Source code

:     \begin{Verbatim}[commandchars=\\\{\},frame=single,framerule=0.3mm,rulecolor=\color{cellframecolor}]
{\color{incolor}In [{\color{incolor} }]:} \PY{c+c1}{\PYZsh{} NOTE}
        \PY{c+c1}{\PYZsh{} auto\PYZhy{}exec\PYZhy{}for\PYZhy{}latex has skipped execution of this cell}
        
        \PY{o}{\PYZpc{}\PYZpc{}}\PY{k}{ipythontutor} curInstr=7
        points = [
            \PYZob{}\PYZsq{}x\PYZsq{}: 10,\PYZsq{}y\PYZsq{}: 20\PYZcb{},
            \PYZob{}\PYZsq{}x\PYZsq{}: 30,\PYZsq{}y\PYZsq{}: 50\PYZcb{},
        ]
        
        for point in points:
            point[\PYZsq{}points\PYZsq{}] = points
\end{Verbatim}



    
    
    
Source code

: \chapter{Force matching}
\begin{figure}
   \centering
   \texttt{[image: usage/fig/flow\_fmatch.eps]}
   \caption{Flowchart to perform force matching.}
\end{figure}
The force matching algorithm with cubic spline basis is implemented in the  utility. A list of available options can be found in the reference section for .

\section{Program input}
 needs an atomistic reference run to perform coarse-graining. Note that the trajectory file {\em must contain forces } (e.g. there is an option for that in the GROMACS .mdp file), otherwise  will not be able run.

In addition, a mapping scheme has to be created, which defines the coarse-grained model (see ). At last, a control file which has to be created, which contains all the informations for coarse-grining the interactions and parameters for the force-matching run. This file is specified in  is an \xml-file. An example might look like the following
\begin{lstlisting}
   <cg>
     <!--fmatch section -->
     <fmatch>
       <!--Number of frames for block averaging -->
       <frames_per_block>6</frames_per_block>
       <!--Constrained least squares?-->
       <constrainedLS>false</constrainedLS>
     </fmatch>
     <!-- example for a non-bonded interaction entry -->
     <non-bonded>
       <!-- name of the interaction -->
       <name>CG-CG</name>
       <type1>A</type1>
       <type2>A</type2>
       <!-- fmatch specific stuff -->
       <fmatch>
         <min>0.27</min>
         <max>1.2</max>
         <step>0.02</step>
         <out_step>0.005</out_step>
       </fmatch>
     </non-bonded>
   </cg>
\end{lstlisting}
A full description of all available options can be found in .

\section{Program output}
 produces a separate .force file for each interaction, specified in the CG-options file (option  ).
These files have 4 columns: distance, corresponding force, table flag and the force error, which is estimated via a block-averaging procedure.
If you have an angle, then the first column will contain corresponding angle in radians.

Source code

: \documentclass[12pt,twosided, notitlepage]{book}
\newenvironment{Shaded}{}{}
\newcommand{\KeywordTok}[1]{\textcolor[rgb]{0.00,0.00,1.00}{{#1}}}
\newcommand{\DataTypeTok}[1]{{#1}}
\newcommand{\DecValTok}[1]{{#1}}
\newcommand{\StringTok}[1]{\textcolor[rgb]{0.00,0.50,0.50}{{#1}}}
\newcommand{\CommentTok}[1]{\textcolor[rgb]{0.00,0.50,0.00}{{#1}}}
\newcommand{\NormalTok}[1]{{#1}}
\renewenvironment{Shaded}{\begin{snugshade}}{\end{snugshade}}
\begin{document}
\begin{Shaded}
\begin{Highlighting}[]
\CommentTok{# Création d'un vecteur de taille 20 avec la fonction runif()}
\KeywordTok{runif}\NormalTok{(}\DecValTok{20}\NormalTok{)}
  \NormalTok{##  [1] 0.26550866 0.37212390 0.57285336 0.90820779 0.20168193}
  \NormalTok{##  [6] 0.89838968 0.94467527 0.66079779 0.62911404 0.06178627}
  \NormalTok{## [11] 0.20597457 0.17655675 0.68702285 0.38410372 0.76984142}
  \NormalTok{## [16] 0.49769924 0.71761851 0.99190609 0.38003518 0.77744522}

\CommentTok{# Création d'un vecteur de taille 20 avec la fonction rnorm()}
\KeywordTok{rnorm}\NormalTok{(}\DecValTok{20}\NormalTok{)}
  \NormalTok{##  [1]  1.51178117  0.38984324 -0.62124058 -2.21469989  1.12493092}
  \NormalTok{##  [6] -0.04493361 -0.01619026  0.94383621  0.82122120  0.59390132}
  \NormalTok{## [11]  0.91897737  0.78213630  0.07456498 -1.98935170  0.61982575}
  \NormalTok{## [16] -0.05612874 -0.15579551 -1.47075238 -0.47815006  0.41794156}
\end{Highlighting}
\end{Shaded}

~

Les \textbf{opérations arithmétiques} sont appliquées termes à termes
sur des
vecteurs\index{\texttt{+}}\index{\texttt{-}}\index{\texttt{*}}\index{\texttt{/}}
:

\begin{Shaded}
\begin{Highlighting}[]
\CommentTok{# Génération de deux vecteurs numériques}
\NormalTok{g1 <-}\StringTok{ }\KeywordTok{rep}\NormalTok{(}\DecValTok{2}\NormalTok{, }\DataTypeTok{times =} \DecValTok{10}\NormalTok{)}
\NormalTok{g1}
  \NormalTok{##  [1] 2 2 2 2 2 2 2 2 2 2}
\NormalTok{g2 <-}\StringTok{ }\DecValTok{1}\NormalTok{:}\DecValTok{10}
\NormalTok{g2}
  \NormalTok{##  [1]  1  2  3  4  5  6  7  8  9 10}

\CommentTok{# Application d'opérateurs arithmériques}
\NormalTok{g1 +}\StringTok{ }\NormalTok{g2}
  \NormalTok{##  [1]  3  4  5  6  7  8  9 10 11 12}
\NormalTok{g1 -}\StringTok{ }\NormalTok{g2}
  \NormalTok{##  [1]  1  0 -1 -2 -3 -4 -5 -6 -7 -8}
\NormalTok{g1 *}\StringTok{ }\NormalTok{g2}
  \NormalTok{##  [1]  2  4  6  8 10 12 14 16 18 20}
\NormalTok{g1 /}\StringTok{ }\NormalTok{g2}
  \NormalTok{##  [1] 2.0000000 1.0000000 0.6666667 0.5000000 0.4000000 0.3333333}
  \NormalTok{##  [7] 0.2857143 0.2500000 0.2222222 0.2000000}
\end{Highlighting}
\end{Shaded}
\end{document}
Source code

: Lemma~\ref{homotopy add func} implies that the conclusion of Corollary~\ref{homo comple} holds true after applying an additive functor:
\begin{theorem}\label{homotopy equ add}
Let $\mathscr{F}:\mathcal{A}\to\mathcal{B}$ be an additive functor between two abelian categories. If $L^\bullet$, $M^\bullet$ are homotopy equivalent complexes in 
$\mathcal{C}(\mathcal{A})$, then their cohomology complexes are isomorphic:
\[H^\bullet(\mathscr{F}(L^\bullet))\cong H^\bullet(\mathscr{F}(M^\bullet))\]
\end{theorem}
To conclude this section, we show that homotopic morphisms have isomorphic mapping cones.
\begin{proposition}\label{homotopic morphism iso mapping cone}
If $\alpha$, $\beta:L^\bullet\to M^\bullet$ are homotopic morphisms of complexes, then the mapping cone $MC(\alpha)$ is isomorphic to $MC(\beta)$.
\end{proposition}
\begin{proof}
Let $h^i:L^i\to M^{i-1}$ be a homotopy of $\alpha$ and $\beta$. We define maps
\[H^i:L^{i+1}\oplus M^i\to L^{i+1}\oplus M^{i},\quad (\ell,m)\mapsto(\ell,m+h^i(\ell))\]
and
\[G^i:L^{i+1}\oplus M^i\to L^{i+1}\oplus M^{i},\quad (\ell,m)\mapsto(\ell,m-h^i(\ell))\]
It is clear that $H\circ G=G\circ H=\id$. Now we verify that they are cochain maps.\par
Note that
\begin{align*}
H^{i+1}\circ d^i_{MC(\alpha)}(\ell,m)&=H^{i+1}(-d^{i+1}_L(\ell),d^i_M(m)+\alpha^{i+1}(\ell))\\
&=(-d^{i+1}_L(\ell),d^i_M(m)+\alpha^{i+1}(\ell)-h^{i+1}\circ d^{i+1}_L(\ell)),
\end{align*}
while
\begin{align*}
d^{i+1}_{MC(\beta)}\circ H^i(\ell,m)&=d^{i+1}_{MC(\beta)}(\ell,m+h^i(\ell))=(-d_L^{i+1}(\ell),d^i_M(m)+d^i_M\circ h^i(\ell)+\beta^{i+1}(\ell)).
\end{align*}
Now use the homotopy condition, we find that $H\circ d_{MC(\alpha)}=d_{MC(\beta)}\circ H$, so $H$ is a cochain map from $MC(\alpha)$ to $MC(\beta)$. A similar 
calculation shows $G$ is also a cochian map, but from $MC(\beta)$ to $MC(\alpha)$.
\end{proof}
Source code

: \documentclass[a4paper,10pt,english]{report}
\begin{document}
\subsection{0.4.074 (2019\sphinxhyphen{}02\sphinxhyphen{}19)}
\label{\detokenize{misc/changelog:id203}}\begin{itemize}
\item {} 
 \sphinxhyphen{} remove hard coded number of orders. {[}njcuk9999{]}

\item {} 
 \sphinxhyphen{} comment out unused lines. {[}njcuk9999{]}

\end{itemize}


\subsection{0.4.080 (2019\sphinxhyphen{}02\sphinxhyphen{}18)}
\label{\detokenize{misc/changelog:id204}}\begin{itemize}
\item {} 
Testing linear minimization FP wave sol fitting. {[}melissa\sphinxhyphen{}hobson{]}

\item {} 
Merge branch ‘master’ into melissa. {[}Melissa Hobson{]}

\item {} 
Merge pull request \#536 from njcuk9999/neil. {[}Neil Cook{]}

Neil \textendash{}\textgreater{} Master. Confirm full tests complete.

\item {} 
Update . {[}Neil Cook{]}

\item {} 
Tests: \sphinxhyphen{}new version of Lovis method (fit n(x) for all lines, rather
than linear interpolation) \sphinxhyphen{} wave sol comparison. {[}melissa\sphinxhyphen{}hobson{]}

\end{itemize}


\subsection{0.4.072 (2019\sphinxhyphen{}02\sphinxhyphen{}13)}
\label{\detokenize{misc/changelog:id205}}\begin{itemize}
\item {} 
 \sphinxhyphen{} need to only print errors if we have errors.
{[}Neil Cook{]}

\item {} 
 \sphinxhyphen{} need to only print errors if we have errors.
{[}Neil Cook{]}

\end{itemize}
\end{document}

## Exercise goal
Your task is to find each line in the entries that contains the string "circ" and copy it.

## Problem solution
It is clear that $H\circ G=G\circ H=\id$. Now we verify that they are cochain maps.\par
H^{i+1}\circ d^i_{MC(\alpha)}(\ell,m)&=H^{i+1}(-d^{i+1}_L(\ell),d^i_M(m)+\alpha^{i+1}(\ell))\\
&=(-d^{i+1}_L(\ell),d^i_M(m)+\alpha^{i+1}(\ell)-h^{i+1}\circ d^{i+1}_L(\ell)),
d^{i+1}_{MC(\beta)}\circ H^i(\ell,m)&=d^{i+1}_{MC(\beta)}(\ell,m+h^i(\ell))=(-d_L^{i+1}(\ell),d^i_M(m)+d^i_M\circ h^i(\ell)+\beta^{i+1}(\ell)).
Now use the homotopy condition, we find that $H\circ d_{MC(\alpha)}=d_{MC(\beta)}\circ H$, so $H$ is a cochain map from $MC(\alpha)$ to $MC(\beta)$. A similar 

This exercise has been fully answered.